In 2020, Prime Minister Sogavare voiced his intention to restrict the sale of land to foreign buyers and bolster Indigenous land rights via constitutional amendments.
|Do individuals enjoy personal social freedoms, including choice of marriage partner and size of family, protection from domestic violence, and control over appearance?||3.003 4.004|
Individual freedoms on personal status issues such as marriage and divorce are generally protected. However, the legal age of marriage is 15, and about a fifth of women are married by age 18. Despite the 2014 Family Protection Act, which formally criminalized domestic violence and enabled victims to apply for protection orders, domestic violence and rape are serious and underreported problems. Victims are reluctant to take their cases to court.

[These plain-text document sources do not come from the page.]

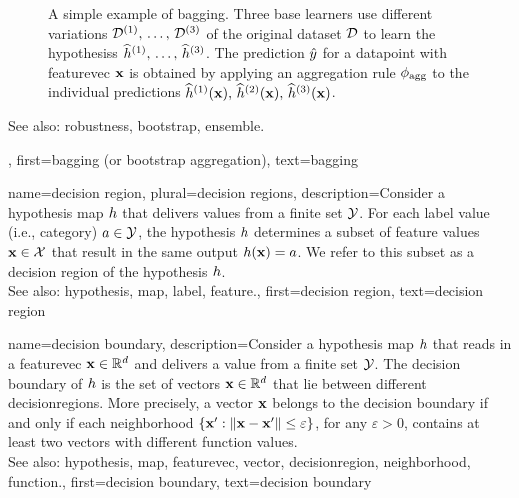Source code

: {{\begin{figure}[H]
\begin{center}
		\caption{A simple example of bagging. Three base learners use different variations 
	      	$\mathcal{D}^{(1)},\,\ldots,\,\mathcal{D}^{(3)}$ of the original \gls{dataset} $\mathcal{D}$ to 
		learn the \glspl{hypothesis} $\widehat{h}^{(1)},\,\ldots,\,\widehat{h}^{(3)}$. 
		The \gls{prediction} $\hat{y}$ for a \gls{datapoint} with \gls{featurevec} ${\bf x}$ 
		is obtained by applying an aggregation rule $\phi_{\rm agg}$ to the individual \glspl{prediction} 
		$\widehat{h}^{(1)}({\bf x}),\,\widehat{h}^{(2)}({\bf x}),\,\widehat{h}^{(3)}({\bf x})$. }
		\end{center}
		\end{figure}
		See also: \gls{robustness}, \gls{bootstrap}, \gls{ensemble}.},
	first={bagging (or bootstrap aggregation)},
	text={bagging}
}

{name={decision region}, plural={decision regions}, 
	description={Consider 
		a \gls{hypothesis} \gls{map} $h$ that delivers values from a finite set $\mathcal{Y}$. 
		For each \gls{label} value (i.e., category) $a \in \mathcal{Y}$, the \gls{hypothesis} $h$ 
		determines a subset of \gls{feature} values ${\bf x} \in \mathcal{X}$ that result 
		in the same output $h({\bf x})=a$. We refer to this subset as a decision 
		region of the \gls{hypothesis} $h$.
				\\
		See also: \gls{hypothesis}, \gls{map}, \gls{label}, \gls{feature}.},
	first={decision region},
	text={decision region} 
}


{name={decision boundary}, 
	description={Consider a 
		\gls{hypothesis} \gls{map} $h$ that reads in a \gls{featurevec}  
		${\bf x} \in \mathbb{R}^{d}$ and delivers a value from a finite set $\mathcal{Y}$. 
		The decision boundary of $h$ is the set of \glspl{vector} ${\bf x} \in \mathbb{R}^{d}$ 
		that lie between different \glspl{decisionregion}. More precisely, a 
		\gls{vector} ${\bf x}$ belongs to the decision boundary if and only 
		if each \gls{neighborhood} $\{ {\bf x}': \| {\bf x} - {\bf x}' \| \leq \varepsilon \}$, 
		for any $\varepsilon >0$, contains at least two \glspl{vector} with different \gls{function} values.
				\\
		See also: \gls{hypothesis}, \gls{map}, \gls{featurevec}, \gls{vector}, \gls{decisionregion}, \gls{neighborhood}, \gls{function}.},
	first={decision boundary},
	text={decision boundary} 
}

|Do individuals enjoy equality of opportunity and freedom from economic exploitation?||3.003 4.004|
Legal protections against exploitative working conditions are not consistently enforced, though authorities have made efforts to update and implement laws against human trafficking in recent years. Local and foreign women and children are vulnerable to sex trafficking and domestic servitude, including through forced marriages or “adoptions” to pay off debts. Migrant workers sometimes face forced labor in the mining, logging, and fishing industries.